44th General Assembly of the Organization of American States

General Assembly of OAS


Meeting with civil society organizations in Asunción (Paraguay)


Representatives of Dianova and over 500 other civil society organizations participated in a dialogue with the Secretary General of the Organization of American States (OAS), José Miguel Insulza, in the framework of the 44th Regular Session of the organization’s General Assembly.

During the meeting, a number of topics related to human rights were discussed, particularly problems of exclusion of minorities, among other issues.

Secretary General Insulza stressed that for the OAS, civil society organizations are valuable partners which ensure the success of the policies and programs adopted by Member States.
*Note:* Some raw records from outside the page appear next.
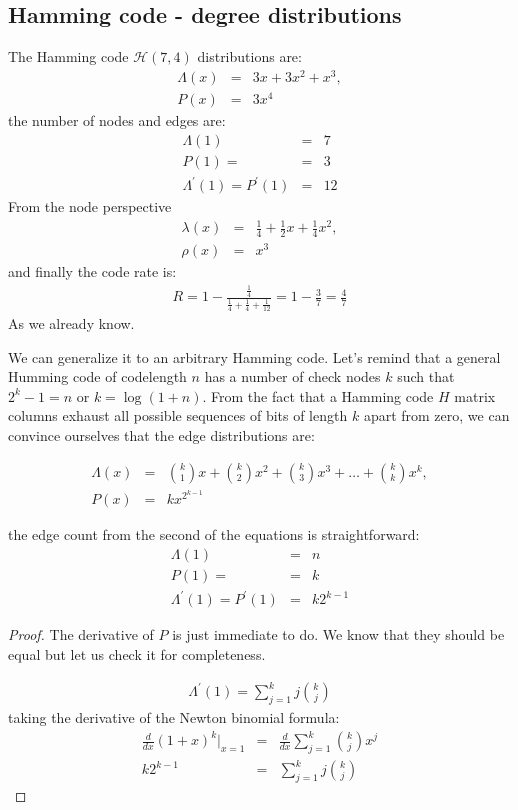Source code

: \subsection{Hamming code - degree distributions}
The Hamming code $\mathcal{H}(7,4)$ distributions are:
\begin{eqnarray}
	\Lambda(x) &=& 3x+3x^2+x^3, \\
	P(x) &=& 3x^4
\end{eqnarray}
the number of nodes and edges are:
\begin{eqnarray}
 	\Lambda(1) &=& 7 \\
 	P(1) = &=& 3 \\
 	\Lambda^\prime(1) = P^\prime(1) &=& 12
\end{eqnarray}
From the node perspective
\begin{eqnarray}
\lambda(x) &=& \frac{1}{4}+\frac{1}{2}x+\frac{1}{4}x^2, \\
\rho(x) &=& x^3
\end{eqnarray}
and finally the code rate is:
\begin{eqnarray}
R = 1 - \frac{\frac{1}{4}}{\frac{1}{4} + \frac{1}{4} + \frac{1}{12}} = 1 - \frac{3}{7} = \frac{4}{7}
\end{eqnarray}
As we already know.

We can generalize it to an arbitrary Hamming code. Let's remind that a general Humming code of codelength $n$ has a number of check nodes $k$ such that $2^k-1 = n$ or $k=\log(1+n)$. From the fact that a Hamming code $H$ matrix columns exhaust all possible sequences of bits of length $k$ apart from zero, we can convince ourselves that the edge distributions are:

\begin{eqnarray}
\Lambda(x) &=& \binom{k}{1}x+\binom{k}{2}x^2+\binom{k}{3}x^3 + \dots + \binom{k}{k}x^k, \\
P(x) &=& kx^{2^{k-1}}
\end{eqnarray}

the edge count from the second of the equations is straightforward:
\begin{eqnarray}
\Lambda(1) &=& n \\
P(1) = &=& k \\
\Lambda^\prime(1) = P^\prime(1) &=& k2^{k-1} \label{eq:hammingexedgecount}
\end{eqnarray}

\begin{proof}
The derivative of $P$ is just immediate to do. We know that they should be equal but let us check it for completeness.

\begin{eqnarray}
	 \Lambda^\prime(1) = \sum_{j=1}^{k} j\binom{k}{j}
\end{eqnarray}
taking the derivative of the Newton binomial formula:
\begin{eqnarray}
\frac{d}{dx}(1+x)^k|_{x=1} &=& \frac{d}{dx}\sum_{j=1}^{k}\binom{k}{j}x^j \\
k2^{k-1} &=& \sum_{j=1}^{k} j\binom{k}{j}
\end{eqnarray}
\end{proof}

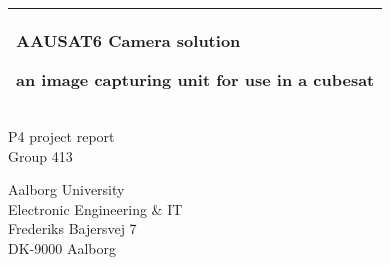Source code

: %
\begin{titlepage}
  \addtolength{\hoffset}{0.5\evensidemargin-0.5\oddsidemargin} %
  \noindent%
  \begin{tabular}{@{}p{\textwidth}@{}}
    \toprule[2pt]
    \midrule
    \vspace{0.2cm}
    \begin{center}
    \Huge{\textbf{
      AAUSAT6 Camera solution %
    }}
    \end{center}
    \begin{center}
      \Large{
      an image capturing unit for use in a cubesat
      }
    \end{center}
    \vspace{0.2cm}\\
    \midrule
    \toprule[2pt]
  \end{tabular}
   \vspace{0.55 cm}
  \begin{figure}[!ht]
\centering
\label{fig:forside}
\end{figure}
  \vspace{-0.35 cm}
  \begin{center}
    {\large
      P4 project report %
    }\\
    \vspace{0.2cm}
    {\Large
      Group 413%
    }
  \end{center}
  \begin{center}
  Aalborg University\\
  Electronic Engineering \& IT\\
  Frederiks Bajersvej 7\\
  DK-9000 Aalborg
  \end{center}
\end{titlepage}

\clearpage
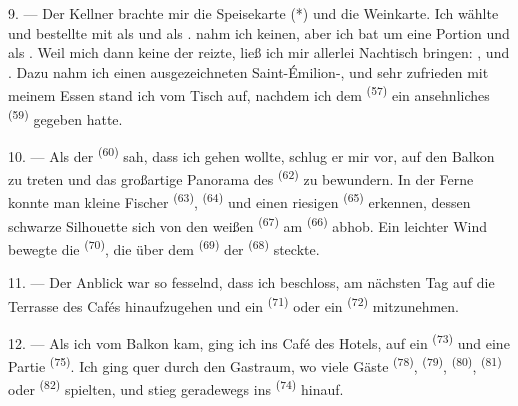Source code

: \VUsaut{4.0mm}
\VUsaut{3.0mm}

9. --- Der Kellner brachte mir die Speisekarte (*) und die Weinkarte. Ich wählte und
bestellte  mit  als  und als
 .  nahm ich
keinen, aber ich bat um eine Portion  und als 
. Weil mich dann keine der  reizte, ließ ich
mir allerlei Nachtisch bringen: ,  und .
Dazu nahm ich einen ausgezeichneten Saint-Émilion-, und sehr zufrieden
mit meinem Essen stand ich vom Tisch auf, nachdem ich dem 
\textsuperscript{(57)} ein ansehnliches  \textsuperscript{(59)}
gegeben hatte.

10. --- Als der  \textsuperscript{(60)} sah, dass ich gehen
wollte, schlug er mir vor, auf den Balkon zu treten und das großartige Panorama des
 \textsuperscript{(62)} zu bewundern. In der Ferne konnte man kleine
Fischer \textsuperscript{(63)}, 
\textsuperscript{(64)} und einen riesigen 
\textsuperscript{(65)} erkennen, dessen schwarze Silhouette sich von den weißen
 \textsuperscript{(67)} am  \textsuperscript{(66)}
abhob. Ein leichter Wind bewegte die  \textsuperscript{(70)}, die über
dem  \textsuperscript{(69)} der 
\textsuperscript{(68)} steckte.

\VUsaut{3.0mm}
\VUsaut{3.0mm}

11. --- Der Anblick war so fesselnd, dass ich beschloss, am nächsten Tag auf die
Terrasse des Cafés hinaufzugehen und ein  \textsuperscript{(71)}
oder ein  \textsuperscript{(72)} mitzunehmen.

12. --- Als ich vom Balkon kam, ging ich ins Café des Hotels, auf ein
 \textsuperscript{(73)} und eine Partie 
\textsuperscript{(75)}. Ich ging quer durch den Gastraum, wo viele Gäste
 \textsuperscript{(78)},  \textsuperscript{(79)},
 \textsuperscript{(80)},  \textsuperscript{(81)} oder
 \textsuperscript{(82)} spielten, und stieg geradewegs ins
 \textsuperscript{(74)} hinauf.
Mr. Insulza listened attentively to the many claims about ongoing violations of human rights, including the persecution of human rights advocates, the lack of independent judiciary system, allegations of torture, forced displacements and discriminatory practices based on race, political opinion, sexual identity, religious beliefs, etc.

José Miguel Insulza promised to take up these issues, and stated: “If our region is to progress in its democratic development, with an overall, healthy growth, it must face four major political challenges: social inclusion, public safety, the defense of human rights and the expansion of democracy and the rule of law.”

Jordi Alos

In another meeting held with the heads of delegations, civil society representatives have reported on issues raised in previous working groups. They stressed that despite the commitment by Member States to pursue economic development based on equality, much remains to be done. Economic development has resulted in lower levels of poverty in certain countries, however much remains to this done in this region, which is the world’s most unequal and violent.

Private sector representatives also participated in the conference; they emphasized the importance of public-private partnerships, workers’ organizations and youth representatives as a potential force for the present and the future. Despite the differences that exist between the region’s 34 countries (population, per capita income, etc.), it is clear that the states themselves must be the ultimate guarantors of countries’ social and economic health, because without equal opportunities the words democracy and human rights are meaningless.